When a snapshot arrives:

  • It contains a sequence ID indicating the last input processed by the server.
  • It contains the authoritative position of the player.

The client must compare this authoritative state with its predicted state to detect inconsistencies.


4. Detecting Divergence

A divergence occurs when:

  • the predicted local position differently from the server-provided position
  • accumulated prediction error becomes visible
  • inputs were predicted incorrectly (due to physics, collisions, AI interactions, etc.)

The client detects divergence by comparing:

  • predicted position from ECS
  • authoritative position from the snapshot
  • sequence ID of last processed input

If the discrepancy is greater than a small tolerance threshold, reconciliation is performed.


5. Reconciliation Process

The reconciliation process restores consistency while preserving responsiveness.\ When divergence is detected:

  1. The client overwrites the local player’s transform with the authoritative position from the snapshot.
  2. It then looks at the prediction history buffer to find all inputs the server has not yet processed.
  3. These unconfirmed inputs are replayed on top of the authoritative state.
  4. The corrected position becomes the new predicted state.

The result is a smooth correction that respects both the server’s logic and the player’s expectations.


6. Input History Buffer

The input history buffer stores each input sent to the server.\ For each input, the client saves:

  • movement axes
  • aiming direction
  • shooting flags
  • the associated sequence ID
  • timestamp or frame index

When a snapshot arrives:

  • the client identifies which inputs the server has already processed
  • all older inputs are discarded
  • only unconfirmed inputs are replayed

This process is essential for accurate reconciliation.

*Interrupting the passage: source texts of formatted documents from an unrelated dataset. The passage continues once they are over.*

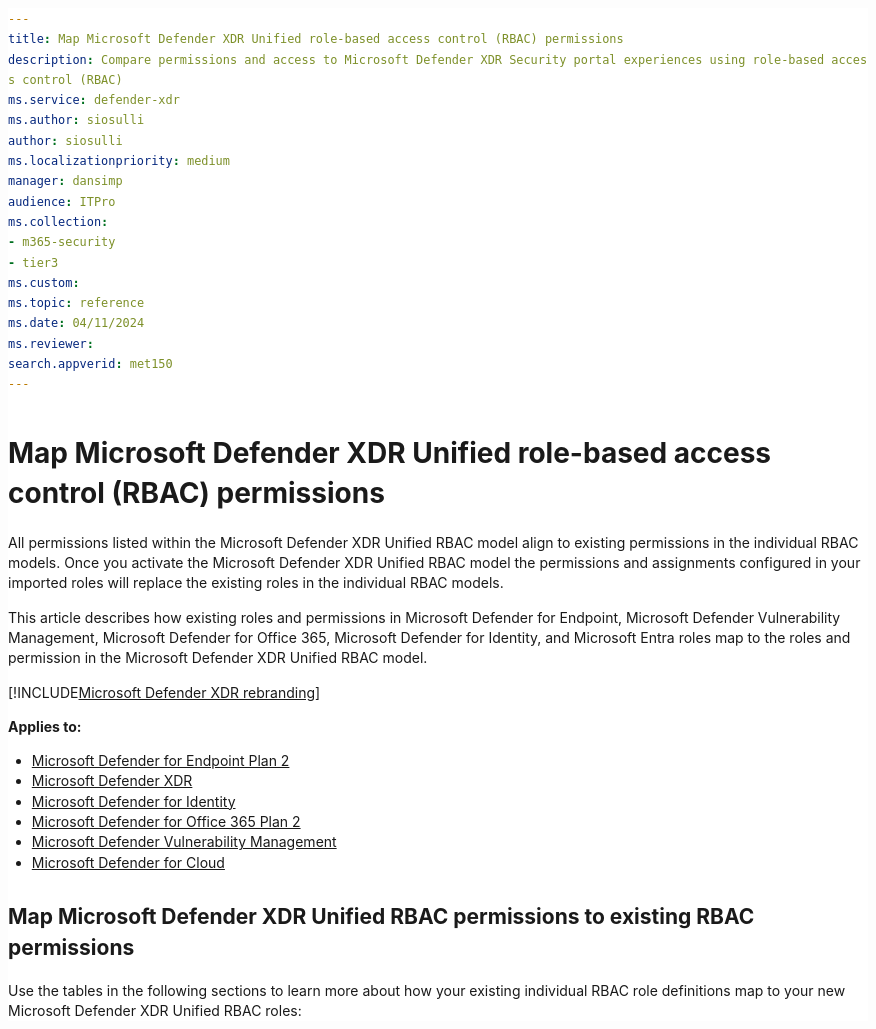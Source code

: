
 ```yaml
---
title: Map Microsoft Defender XDR Unified role-based access control (RBAC) permissions
description: Compare permissions and access to Microsoft Defender XDR Security portal experiences using role-based access control (RBAC)
ms.service: defender-xdr
ms.author: siosulli
author: siosulli
ms.localizationpriority: medium
manager: dansimp
audience: ITPro
ms.collection: 
- m365-security
- tier3
ms.custom: 
ms.topic: reference
ms.date: 04/11/2024
ms.reviewer: 
search.appverid: met150
---
```


# Map Microsoft Defender XDR Unified role-based access control (RBAC) permissions

All permissions listed within the Microsoft Defender XDR Unified RBAC model align to existing permissions in the individual RBAC models. Once you activate the Microsoft Defender XDR Unified RBAC model the permissions and assignments configured in your imported roles will replace the existing roles in the individual RBAC models.

This article describes how existing roles and permissions in Microsoft Defender for Endpoint, Microsoft Defender Vulnerability Management, Microsoft Defender for Office 365, Microsoft Defender for Identity, and Microsoft Entra roles map to the roles and permission in the Microsoft Defender XDR Unified RBAC model.

[!INCLUDE[Microsoft Defender XDR rebranding](../includes/microsoft-defender.md)]

**Applies to:**

- [Microsoft Defender for Endpoint Plan 2](/defender-endpoint/microsoft-defender-endpoint)
- [Microsoft Defender XDR](https://go.microsoft.com/fwlink/p/?linkid=2118804)
- [Microsoft Defender for Identity](https://go.microsoft.com/fwlink/p/?LinkID=2198108)
- [Microsoft Defender for Office 365 Plan 2](https://go.microsoft.com/fwlink/p/?LinkID=2158212)
- [Microsoft Defender Vulnerability Management](https://go.microsoft.com/fwlink/p/?linkid=2229011)
- [Microsoft Defender for Cloud](/azure/defender-for-cloud/defender-for-cloud-introduction)

<a name='map-microsoft-365-defender-unified-rbac-permissions-to-existing-rbac-permissions'></a>

## Map Microsoft Defender XDR Unified RBAC permissions to existing RBAC permissions

Use the tables in the following sections to learn more about how your existing individual RBAC role definitions map to your new Microsoft Defender XDR Unified RBAC roles:
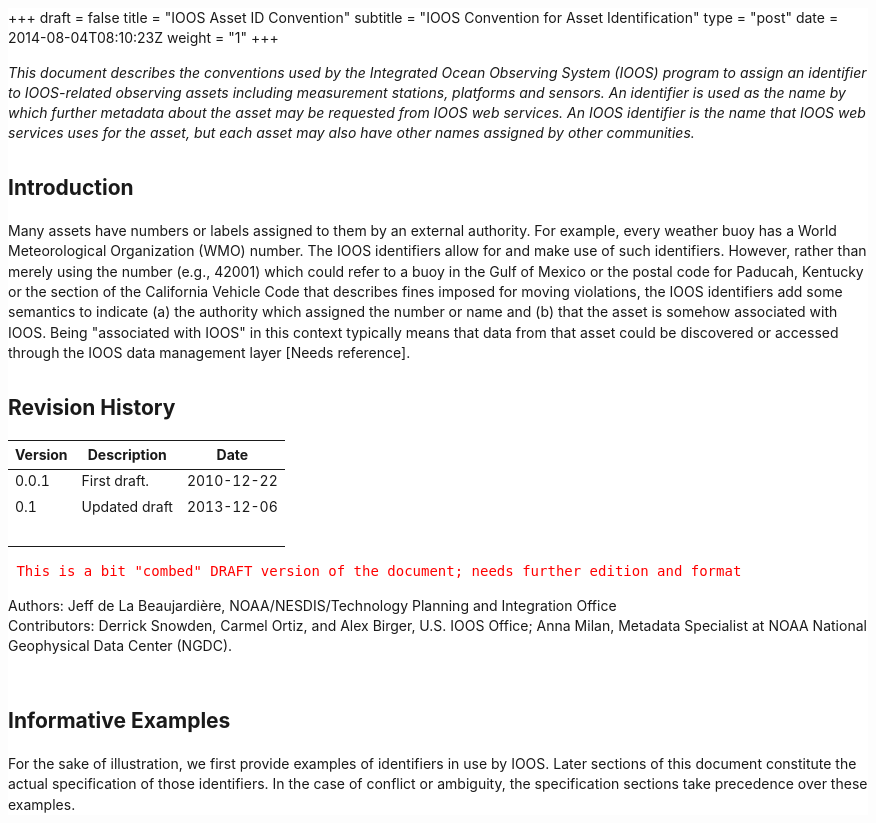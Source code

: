 +++
draft = false
title = "IOOS Asset ID Convention"
subtitle = "IOOS Convention for Asset Identification"
type = "post"
date = 2014-08-04T08:10:23Z
weight = "1"
+++


_This document describes the conventions used by the Integrated Ocean Observing System (IOOS) program to assign an identifier to IOOS-related observing assets including measurement stations, platforms and sensors.  An identifier is used as the name by which further metadata about the asset may be requested from IOOS web services. An IOOS identifier is the name that IOOS web services uses for the asset, but each asset may also have other names assigned by other communities._


## Introduction ##

Many assets have numbers or labels assigned to them by an external authority. For example, every weather buoy has a World Meteorological Organization (WMO) number. The IOOS identifiers allow for and make use of such identifiers. However, rather than merely using the number (e.g., 42001) which could refer to a buoy in the Gulf of Mexico or the postal code for Paducah, Kentucky or the section of the California Vehicle Code that describes fines imposed for moving violations, the IOOS identifiers add some semantics to indicate (a) the authority which assigned the number or name and (b) that the asset is somehow associated with IOOS. Being "associated with IOOS" in this context typically means that data from that asset could be discovered or accessed through the IOOS data management layer \[Needs reference\].


## Revision History ##

| Version | Description | Date |
|---------|-------------|----- |
|0.0.1|First draft.|2010-12-22 |
|0.1  |Updated draft|2013-12-06 | |
|  |  |

<pre style="color:red"> This is a bit "combed" DRAFT version of the document; needs further edition and format</pre>

Authors: Jeff de La Beaujardière, NOAA/NESDIS/Technology Planning and Integration Office<br>
Contributors: Derrick Snowden, Carmel Ortiz, and Alex Birger, U.S. IOOS Office; Anna Milan, Metadata Specialist at NOAA National Geophysical Data Center (NGDC).
<br>
<br>

## Informative Examples ##

For the sake of illustration, we first provide examples of identifiers in use by IOOS. Later sections of this document constitute the actual specification of those identifiers.  In the case of conflict or ambiguity, the specification sections take precedence over these examples. 
<br>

7. Dealing with Latency and Packet Loss

Prediction is designed to handle various network issues:

  • High latency\ More unconfirmed inputs accumulate, but correction still works.
  • Packet loss\ Missed snapshots are replaced by future ones; reconciliation remains valid.
  • Out-of-order packets\ The sequence ID ensures only the newest authoritative state is applied.
  • Intermittent freeze or spike\ Prediction continues smoothly; reconciliation corrects the state afterward.

The client remains visually stable and responsive as long as snapshots eventually arrive.


8. Limitations

Prediction and reconciliation cannot solve all network artifacts. Potential limitations include:

  • visible correction if prediction error becomes large
  • abrupt movement adjustments after long packet loss
  • noticeable snapping if the server’s authoritative logic diverges significantly

These behaviors are minimized through:

  • tight integration with the ECS
  • deterministic server simulation
  • careful design of collision and movement systems

9. Summary

Prediction and reconciliation ensure:

  • instant responsiveness to player input
  • full consistency with the authoritative server state
  • smooth corrections even under unstable network conditions
  • separation of local smoothing and authoritative logic

This subsystem is fundamental to delivering a responsive multiplayer experience without sacrificing correctness.